CNET was forced to add this note to their glowing CES review of Dish's Hopper DVR:
Editors' note: The Dish Hopper with Sling was removed from consideration for the Best of CES 2013 awards due to active litigation involving our parent company CBS Corp. We will no longer be reviewing products manufactured by companies with which we are in litigation with respect to such product.

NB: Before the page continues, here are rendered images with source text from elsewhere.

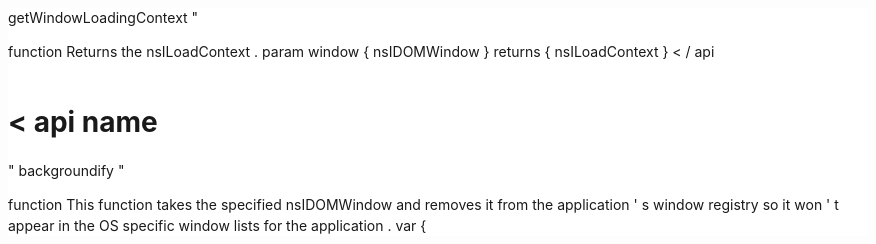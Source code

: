 getWindowLoadingContext
"
>
function
Returns
the
nsILoadContext
.
param
window
{
nsIDOMWindow
}
returns
{
nsILoadContext
}
<
/
api
>
<
api
name
=
"
backgroundify
"
>
function
This
function
takes
the
specified
nsIDOMWindow
and
removes
it
from
the
application
'
s
window
registry
so
it
won
'
t
appear
in
the
OS
specific
window
lists
for
the
application
.
var
{
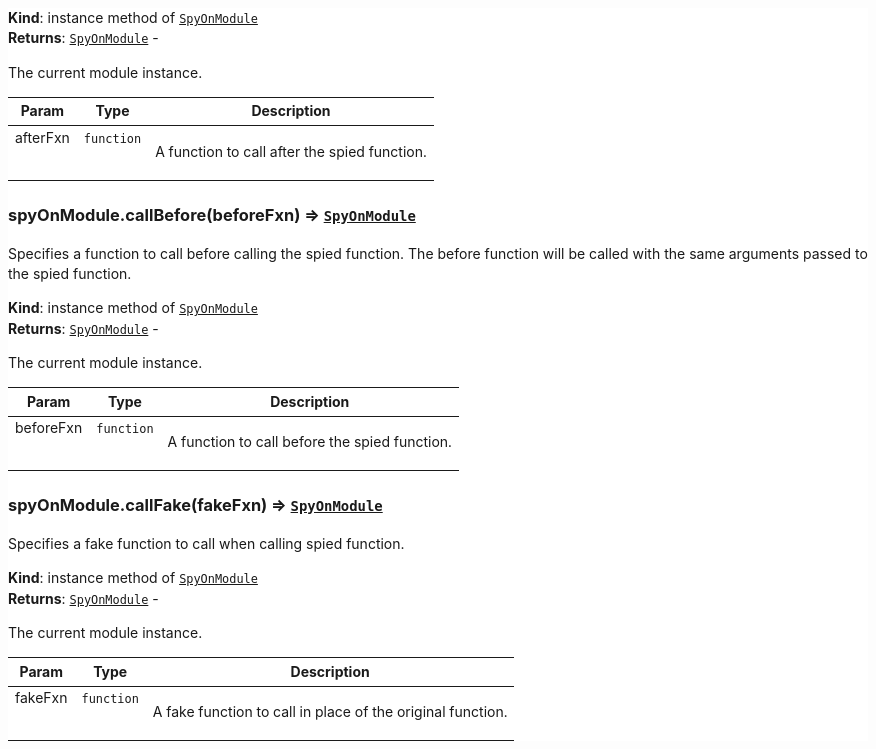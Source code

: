 **Kind**: instance method of [<code>SpyOnModule</code>](#SpyOnModule)  
**Returns**: [<code>SpyOnModule</code>](#SpyOnModule) - <p>The current module instance.</p>  

| Param | Type | Description |
| --- | --- | --- |
| afterFxn | <code>function</code> | <p>A function to call after the spied function.</p> |

<a name="SpyOnModule+callBefore"></a>

### spyOnModule.callBefore(beforeFxn) ⇒ [<code>SpyOnModule</code>](#SpyOnModule)
<p>Specifies a function to call before calling the spied function. The
before function will be called with the same arguments passed to the
spied function.</p>

**Kind**: instance method of [<code>SpyOnModule</code>](#SpyOnModule)  
**Returns**: [<code>SpyOnModule</code>](#SpyOnModule) - <p>The current module instance.</p>  

| Param | Type | Description |
| --- | --- | --- |
| beforeFxn | <code>function</code> | <p>A function to call before the spied function.</p> |

<a name="SpyOnModule+callFake"></a>

### spyOnModule.callFake(fakeFxn) ⇒ [<code>SpyOnModule</code>](#SpyOnModule)
<p>Specifies a fake function to call when calling spied function.</p>

**Kind**: instance method of [<code>SpyOnModule</code>](#SpyOnModule)  
**Returns**: [<code>SpyOnModule</code>](#SpyOnModule) - <p>The current module instance.</p>  

| Param | Type | Description |
| --- | --- | --- |
| fakeFxn | <code>function</code> | <p>A fake function to call in place of the original function.</p> |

CNET defended the policy on Twitter because it only applies to products entangled in "active litigation." Dish CEO and President Joe Clayton didn't wast an opportunity to rake CBS over the coals while defending CNET's ability to praise his product, though:
We are saddened that CNET’s staff is being denied its editorial independence because of CBS’ heavy-handed tactics. This action has nothing to do with the merits of our new product. Hopper with Sling is all about consumer choice and control over the TV experience. That CBS, which owns CNET.com, would censor that message is insulting to consumers.

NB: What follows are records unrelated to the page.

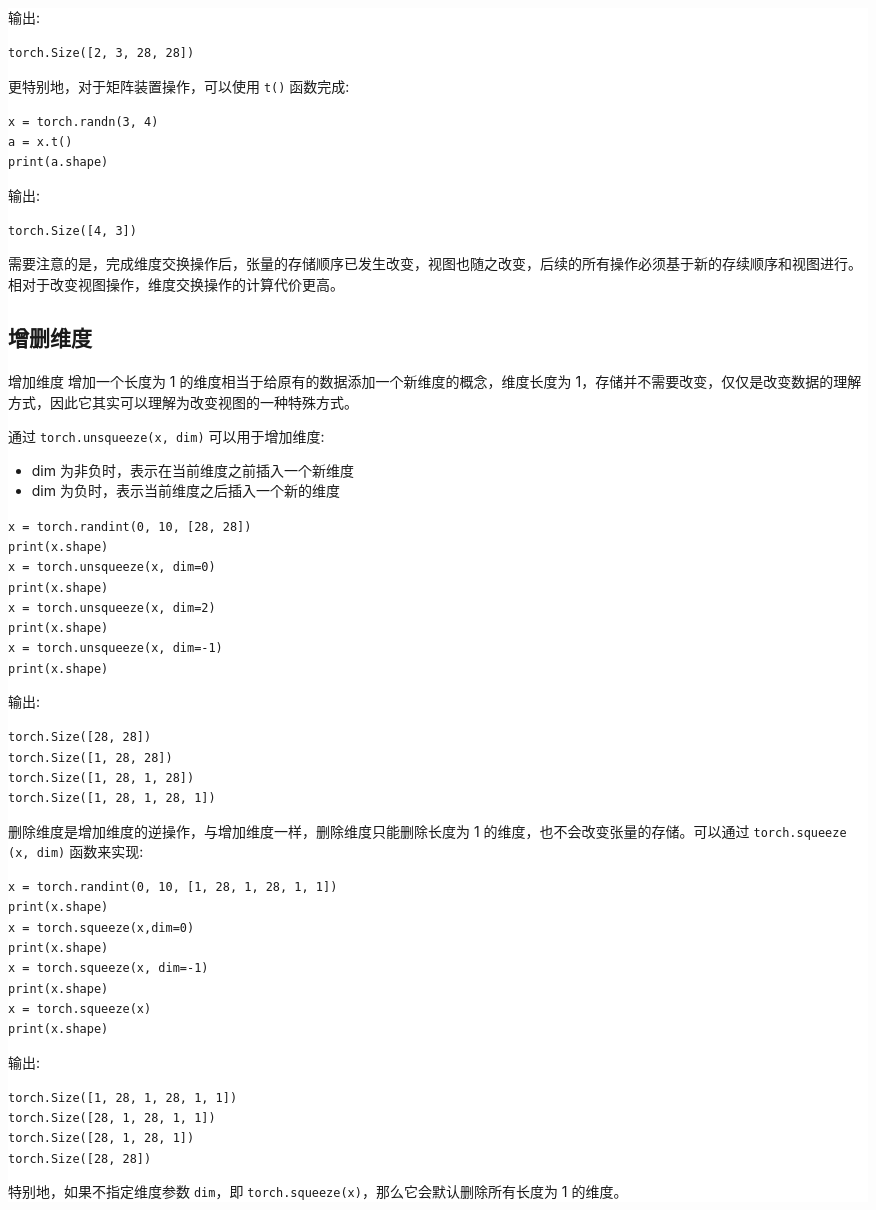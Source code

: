 输出:
```
torch.Size([2, 3, 28, 28])
```

更特别地，对于矩阵装置操作，可以使用 `t()` 函数完成:
```
x = torch.randn(3, 4)
a = x.t()
print(a.shape)
```
输出:
```
torch.Size([4, 3])
```

需要注意的是，完成维度交换操作后，张量的存储顺序已发生改变，视图也随之改变，后续的所有操作必须基于新的存续顺序和视图进行。相对于改变视图操作，维度交换操作的计算代价更高。


## 增删维度
增加维度 增加一个长度为 1 的维度相当于给原有的数据添加一个新维度的概念，维度长度为 1，存储并不需要改变，仅仅是改变数据的理解方式，因此它其实可以理解为改变视图的一种特殊方式。

通过 `torch.unsqueeze(x, dim)` 可以用于增加维度:
- dim 为非负时，表示在当前维度之前插入一个新维度
- dim 为负时，表示当前维度之后插入一个新的维度

```
x = torch.randint(0, 10, [28, 28])
print(x.shape)
x = torch.unsqueeze(x, dim=0)
print(x.shape)
x = torch.unsqueeze(x, dim=2)
print(x.shape)
x = torch.unsqueeze(x, dim=-1)
print(x.shape)
```
输出:
```
torch.Size([28, 28])
torch.Size([1, 28, 28])
torch.Size([1, 28, 1, 28])
torch.Size([1, 28, 1, 28, 1])
```

删除维度是增加维度的逆操作，与增加维度一样，删除维度只能删除长度为 1 的维度，也不会改变张量的存储。可以通过 `torch.squeeze(x, dim)` 函数来实现:
```
x = torch.randint(0, 10, [1, 28, 1, 28, 1, 1])
print(x.shape)
x = torch.squeeze(x,dim=0)
print(x.shape)
x = torch.squeeze(x, dim=-1)
print(x.shape)
x = torch.squeeze(x)
print(x.shape)
```
输出:
```
torch.Size([1, 28, 1, 28, 1, 1])
torch.Size([28, 1, 28, 1, 1])
torch.Size([28, 1, 28, 1])
torch.Size([28, 28])
```
特别地，如果不指定维度参数 `dim`，即 `torch.squeeze(x)`，那么它会默认删除所有长度为 1 的维度。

This now becomes an ethical question. Shouldn't CNET be freely allowed to give out their awards based on the merit of a product as seen and judged through the clear eyes of their editorial board without interference from the higher ups? The short answer is "yes," while the longer answer is "welcome to real world, son."
Buzzfeed's John Herrman argues CBS's meddling potentially devalues CNET as an authority on the best tech products. Which is strange since that's one of the site's two purposes: reviewing which products are the best. If one of CNET's functions is to tell people which tech products are the best on the market, then they must be able to do their jobs without being boxed in by the greater interests of their parent company. They look dishonest.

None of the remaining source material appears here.